#### To do:
I need the lines below from the one with "over a network.</span></span>" down to the one with "fit the query.</span></span>" reproduced exactly, both ends included, and nothing else.

▬▬▬

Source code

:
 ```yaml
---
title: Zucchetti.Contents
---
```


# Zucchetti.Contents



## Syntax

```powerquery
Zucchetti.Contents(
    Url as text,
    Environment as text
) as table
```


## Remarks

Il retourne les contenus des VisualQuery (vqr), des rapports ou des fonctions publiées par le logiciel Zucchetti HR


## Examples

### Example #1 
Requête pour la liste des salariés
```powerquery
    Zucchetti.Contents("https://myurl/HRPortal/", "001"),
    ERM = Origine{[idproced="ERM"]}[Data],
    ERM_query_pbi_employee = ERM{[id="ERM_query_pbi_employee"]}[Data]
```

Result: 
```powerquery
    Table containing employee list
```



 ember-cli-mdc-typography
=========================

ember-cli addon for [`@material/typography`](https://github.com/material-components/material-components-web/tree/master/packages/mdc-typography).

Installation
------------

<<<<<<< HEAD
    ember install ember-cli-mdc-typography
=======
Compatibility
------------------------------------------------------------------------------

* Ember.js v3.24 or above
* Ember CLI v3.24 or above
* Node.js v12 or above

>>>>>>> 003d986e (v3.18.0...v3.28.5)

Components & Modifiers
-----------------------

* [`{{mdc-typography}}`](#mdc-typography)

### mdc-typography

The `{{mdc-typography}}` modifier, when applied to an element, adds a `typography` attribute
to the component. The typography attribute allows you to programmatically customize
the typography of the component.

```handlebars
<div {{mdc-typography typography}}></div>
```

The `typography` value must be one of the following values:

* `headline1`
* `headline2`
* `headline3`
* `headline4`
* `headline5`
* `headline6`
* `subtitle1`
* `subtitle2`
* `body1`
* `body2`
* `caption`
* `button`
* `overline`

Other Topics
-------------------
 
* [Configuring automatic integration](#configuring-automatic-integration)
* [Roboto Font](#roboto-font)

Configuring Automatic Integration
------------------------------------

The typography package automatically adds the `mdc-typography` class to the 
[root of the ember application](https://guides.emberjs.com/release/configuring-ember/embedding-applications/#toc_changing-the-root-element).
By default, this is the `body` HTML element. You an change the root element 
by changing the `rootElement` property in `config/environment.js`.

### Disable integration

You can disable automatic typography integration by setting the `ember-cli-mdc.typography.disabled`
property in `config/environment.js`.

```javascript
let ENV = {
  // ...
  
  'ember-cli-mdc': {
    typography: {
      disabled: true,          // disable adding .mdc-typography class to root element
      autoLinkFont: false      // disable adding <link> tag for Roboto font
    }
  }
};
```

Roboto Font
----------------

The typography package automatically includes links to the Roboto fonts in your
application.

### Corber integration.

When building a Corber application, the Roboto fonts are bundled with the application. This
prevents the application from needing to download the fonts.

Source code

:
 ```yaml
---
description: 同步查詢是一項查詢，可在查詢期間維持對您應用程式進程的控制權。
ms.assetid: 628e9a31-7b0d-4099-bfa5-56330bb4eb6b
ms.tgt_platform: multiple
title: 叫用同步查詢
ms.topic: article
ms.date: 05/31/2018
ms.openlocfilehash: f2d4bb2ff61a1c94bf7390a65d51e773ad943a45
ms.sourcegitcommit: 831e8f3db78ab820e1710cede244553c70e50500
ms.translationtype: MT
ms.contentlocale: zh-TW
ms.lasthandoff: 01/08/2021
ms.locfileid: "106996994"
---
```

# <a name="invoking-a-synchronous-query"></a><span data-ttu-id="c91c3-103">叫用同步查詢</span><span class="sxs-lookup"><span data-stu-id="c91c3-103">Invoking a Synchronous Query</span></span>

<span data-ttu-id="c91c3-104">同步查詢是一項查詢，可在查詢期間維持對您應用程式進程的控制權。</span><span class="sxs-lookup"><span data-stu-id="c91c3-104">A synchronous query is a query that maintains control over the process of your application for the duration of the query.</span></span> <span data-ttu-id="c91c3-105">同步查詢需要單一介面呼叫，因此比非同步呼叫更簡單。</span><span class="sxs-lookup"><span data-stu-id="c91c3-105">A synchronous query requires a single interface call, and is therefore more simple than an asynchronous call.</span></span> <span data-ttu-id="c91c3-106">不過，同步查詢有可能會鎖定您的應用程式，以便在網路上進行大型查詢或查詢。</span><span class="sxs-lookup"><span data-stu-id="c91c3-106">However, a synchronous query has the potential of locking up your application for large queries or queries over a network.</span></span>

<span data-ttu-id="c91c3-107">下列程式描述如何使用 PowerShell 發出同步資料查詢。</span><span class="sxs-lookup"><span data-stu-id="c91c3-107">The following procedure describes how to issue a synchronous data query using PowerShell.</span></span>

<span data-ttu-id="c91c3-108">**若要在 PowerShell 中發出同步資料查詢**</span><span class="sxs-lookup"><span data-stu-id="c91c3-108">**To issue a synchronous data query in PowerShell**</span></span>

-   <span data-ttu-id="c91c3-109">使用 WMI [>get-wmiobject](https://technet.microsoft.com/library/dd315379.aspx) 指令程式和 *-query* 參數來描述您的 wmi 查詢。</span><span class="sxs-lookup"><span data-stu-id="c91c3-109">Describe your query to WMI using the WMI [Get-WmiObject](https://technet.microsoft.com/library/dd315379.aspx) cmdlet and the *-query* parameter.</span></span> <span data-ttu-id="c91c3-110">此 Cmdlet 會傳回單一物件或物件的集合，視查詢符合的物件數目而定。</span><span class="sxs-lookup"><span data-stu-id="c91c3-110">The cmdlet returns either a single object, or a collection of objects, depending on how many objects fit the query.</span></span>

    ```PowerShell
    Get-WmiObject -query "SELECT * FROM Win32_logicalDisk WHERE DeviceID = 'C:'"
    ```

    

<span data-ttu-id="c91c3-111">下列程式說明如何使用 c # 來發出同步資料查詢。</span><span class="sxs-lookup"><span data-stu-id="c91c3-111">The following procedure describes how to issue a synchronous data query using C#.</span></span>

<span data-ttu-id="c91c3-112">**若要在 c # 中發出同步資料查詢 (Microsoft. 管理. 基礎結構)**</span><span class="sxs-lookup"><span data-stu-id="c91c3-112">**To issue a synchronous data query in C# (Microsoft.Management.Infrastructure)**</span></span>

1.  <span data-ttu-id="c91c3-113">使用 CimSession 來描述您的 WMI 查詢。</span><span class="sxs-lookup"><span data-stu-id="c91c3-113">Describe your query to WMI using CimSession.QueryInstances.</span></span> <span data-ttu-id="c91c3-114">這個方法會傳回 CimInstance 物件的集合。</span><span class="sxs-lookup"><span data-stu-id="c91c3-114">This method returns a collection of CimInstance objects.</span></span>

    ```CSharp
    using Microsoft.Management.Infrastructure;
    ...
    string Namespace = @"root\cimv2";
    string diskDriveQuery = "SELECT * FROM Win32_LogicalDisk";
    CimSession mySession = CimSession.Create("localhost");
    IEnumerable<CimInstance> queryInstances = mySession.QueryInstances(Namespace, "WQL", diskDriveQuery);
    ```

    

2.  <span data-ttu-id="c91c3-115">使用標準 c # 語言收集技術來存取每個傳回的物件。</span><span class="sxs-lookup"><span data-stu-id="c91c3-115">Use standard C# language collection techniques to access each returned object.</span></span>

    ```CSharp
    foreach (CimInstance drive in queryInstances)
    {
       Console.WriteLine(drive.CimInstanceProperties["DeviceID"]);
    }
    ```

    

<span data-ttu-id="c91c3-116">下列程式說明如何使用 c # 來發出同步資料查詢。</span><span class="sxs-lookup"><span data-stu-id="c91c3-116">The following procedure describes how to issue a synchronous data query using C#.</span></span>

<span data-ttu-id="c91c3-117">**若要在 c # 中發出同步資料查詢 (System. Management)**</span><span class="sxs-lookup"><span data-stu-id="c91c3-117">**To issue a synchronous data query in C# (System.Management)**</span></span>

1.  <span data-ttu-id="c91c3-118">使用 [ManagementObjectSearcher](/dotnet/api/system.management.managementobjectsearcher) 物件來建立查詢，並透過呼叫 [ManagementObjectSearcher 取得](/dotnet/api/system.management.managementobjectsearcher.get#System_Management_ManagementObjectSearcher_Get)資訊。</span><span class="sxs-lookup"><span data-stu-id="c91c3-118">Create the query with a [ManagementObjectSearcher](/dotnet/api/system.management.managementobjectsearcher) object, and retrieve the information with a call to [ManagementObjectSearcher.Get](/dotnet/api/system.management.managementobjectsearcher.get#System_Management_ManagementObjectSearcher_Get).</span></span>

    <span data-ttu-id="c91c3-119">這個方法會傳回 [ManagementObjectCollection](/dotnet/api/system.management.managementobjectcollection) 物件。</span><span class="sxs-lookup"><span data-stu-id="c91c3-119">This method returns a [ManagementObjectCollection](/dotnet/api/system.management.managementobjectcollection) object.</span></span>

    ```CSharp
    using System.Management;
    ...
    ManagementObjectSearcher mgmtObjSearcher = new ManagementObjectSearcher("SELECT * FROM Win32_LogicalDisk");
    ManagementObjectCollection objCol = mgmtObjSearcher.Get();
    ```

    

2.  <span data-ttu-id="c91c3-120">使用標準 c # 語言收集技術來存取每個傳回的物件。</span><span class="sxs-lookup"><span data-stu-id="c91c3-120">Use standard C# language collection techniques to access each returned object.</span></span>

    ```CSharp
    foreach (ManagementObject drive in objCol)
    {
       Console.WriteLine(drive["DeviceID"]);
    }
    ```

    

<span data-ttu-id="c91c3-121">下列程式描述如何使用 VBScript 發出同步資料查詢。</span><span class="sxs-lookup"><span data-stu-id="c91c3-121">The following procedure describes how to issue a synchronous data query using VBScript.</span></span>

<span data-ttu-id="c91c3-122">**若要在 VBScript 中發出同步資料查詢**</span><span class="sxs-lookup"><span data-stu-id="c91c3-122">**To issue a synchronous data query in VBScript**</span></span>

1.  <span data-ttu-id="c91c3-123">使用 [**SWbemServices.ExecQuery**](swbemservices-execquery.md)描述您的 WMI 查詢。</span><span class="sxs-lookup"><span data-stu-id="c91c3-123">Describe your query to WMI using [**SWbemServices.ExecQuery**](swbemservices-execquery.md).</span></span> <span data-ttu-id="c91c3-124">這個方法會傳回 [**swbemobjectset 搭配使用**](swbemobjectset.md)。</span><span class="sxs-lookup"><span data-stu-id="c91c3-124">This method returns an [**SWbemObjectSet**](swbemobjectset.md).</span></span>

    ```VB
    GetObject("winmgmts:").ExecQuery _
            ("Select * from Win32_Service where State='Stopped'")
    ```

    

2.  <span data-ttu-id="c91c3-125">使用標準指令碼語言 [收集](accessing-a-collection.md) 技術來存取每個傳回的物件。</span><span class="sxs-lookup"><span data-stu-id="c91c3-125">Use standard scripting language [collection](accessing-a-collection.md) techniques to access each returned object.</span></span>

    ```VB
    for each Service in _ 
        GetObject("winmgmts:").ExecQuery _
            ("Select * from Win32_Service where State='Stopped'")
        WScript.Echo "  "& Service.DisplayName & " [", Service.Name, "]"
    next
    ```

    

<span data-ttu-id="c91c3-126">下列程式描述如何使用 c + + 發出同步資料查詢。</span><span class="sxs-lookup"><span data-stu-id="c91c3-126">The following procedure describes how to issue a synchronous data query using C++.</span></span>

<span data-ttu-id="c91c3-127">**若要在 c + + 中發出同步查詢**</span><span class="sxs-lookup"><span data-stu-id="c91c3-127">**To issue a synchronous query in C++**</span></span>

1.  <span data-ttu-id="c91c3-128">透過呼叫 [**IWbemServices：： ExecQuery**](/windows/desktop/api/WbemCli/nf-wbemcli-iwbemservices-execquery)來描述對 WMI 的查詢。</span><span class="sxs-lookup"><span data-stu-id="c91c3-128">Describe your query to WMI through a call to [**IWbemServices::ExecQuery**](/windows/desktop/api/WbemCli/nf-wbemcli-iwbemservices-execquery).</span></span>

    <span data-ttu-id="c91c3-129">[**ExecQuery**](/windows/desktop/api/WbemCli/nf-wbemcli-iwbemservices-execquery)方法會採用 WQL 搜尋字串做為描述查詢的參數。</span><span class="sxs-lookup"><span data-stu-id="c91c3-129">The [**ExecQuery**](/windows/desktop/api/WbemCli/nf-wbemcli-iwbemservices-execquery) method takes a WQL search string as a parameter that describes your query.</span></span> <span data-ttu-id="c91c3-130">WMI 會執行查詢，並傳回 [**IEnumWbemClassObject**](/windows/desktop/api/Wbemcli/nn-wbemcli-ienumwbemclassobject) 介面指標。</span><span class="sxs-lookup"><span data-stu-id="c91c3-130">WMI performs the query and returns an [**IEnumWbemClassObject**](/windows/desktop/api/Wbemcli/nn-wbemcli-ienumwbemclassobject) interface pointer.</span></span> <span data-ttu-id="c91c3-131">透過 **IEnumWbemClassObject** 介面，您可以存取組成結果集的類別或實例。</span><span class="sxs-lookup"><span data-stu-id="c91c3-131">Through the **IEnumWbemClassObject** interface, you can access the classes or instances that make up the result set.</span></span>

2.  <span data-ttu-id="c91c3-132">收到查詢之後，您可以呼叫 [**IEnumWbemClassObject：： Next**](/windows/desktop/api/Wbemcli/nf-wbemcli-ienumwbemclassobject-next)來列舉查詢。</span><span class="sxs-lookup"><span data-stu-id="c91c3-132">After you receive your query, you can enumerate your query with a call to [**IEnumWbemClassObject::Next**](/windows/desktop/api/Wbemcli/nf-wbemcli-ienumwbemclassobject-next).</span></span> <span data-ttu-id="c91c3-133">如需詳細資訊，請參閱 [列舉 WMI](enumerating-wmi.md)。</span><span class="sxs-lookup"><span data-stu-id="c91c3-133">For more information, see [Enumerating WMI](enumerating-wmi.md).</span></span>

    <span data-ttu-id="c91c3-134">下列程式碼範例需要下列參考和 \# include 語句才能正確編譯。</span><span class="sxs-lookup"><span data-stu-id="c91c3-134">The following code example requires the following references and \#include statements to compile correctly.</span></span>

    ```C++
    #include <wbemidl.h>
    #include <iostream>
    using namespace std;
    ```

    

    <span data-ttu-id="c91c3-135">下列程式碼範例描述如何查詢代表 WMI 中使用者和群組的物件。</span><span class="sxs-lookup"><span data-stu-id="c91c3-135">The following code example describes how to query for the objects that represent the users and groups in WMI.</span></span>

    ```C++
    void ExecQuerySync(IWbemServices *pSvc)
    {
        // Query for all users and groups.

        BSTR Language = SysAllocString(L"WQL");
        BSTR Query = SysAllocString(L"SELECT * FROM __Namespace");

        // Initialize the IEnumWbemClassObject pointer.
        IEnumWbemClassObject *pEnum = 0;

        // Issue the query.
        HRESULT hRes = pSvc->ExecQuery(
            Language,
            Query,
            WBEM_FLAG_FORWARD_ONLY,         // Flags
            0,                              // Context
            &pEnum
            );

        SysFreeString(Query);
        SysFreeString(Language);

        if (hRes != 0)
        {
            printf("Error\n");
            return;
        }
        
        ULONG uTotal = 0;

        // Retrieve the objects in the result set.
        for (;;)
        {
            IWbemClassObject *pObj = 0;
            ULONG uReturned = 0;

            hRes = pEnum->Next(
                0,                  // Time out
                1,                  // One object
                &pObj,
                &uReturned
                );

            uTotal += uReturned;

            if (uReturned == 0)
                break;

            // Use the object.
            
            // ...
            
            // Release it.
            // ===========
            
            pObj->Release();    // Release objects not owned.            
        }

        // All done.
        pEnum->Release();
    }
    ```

▬▬▬

#### Your response:
<span data-ttu-id="c91c3-104">同步查詢是一項查詢，可在查詢期間維持對您應用程式進程的控制權。</span><span class="sxs-lookup"><span data-stu-id="c91c3-104">A synchronous query is a query that maintains control over the process of your application for the duration of the query.</span></span> <span data-ttu-id="c91c3-105">同步查詢需要單一介面呼叫，因此比非同步呼叫更簡單。</span><span class="sxs-lookup"><span data-stu-id="c91c3-105">A synchronous query requires a single interface call, and is therefore more simple than an asynchronous call.</span></span> <span data-ttu-id="c91c3-106">不過，同步查詢有可能會鎖定您的應用程式，以便在網路上進行大型查詢或查詢。</span><span class="sxs-lookup"><span data-stu-id="c91c3-106">However, a synchronous query has the potential of locking up your application for large queries or queries over a network.</span></span>

<span data-ttu-id="c91c3-107">下列程式描述如何使用 PowerShell 發出同步資料查詢。</span><span class="sxs-lookup"><span data-stu-id="c91c3-107">The following procedure describes how to issue a synchronous data query using PowerShell.</span></span>

<span data-ttu-id="c91c3-108">**若要在 PowerShell 中發出同步資料查詢**</span><span class="sxs-lookup"><span data-stu-id="c91c3-108">**To issue a synchronous data query in PowerShell**</span></span>

-   <span data-ttu-id="c91c3-109">使用 WMI [>get-wmiobject](https://technet.microsoft.com/library/dd315379.aspx) 指令程式和 *-query* 參數來描述您的 wmi 查詢。</span><span class="sxs-lookup"><span data-stu-id="c91c3-109">Describe your query to WMI using the WMI [Get-WmiObject](https://technet.microsoft.com/library/dd315379.aspx) cmdlet and the *-query* parameter.</span></span> <span data-ttu-id="c91c3-110">此 Cmdlet 會傳回單一物件或物件的集合，視查詢符合的物件數目而定。</span><span class="sxs-lookup"><span data-stu-id="c91c3-110">The cmdlet returns either a single object, or a collection of objects, depending on how many objects fit the query.</span></span>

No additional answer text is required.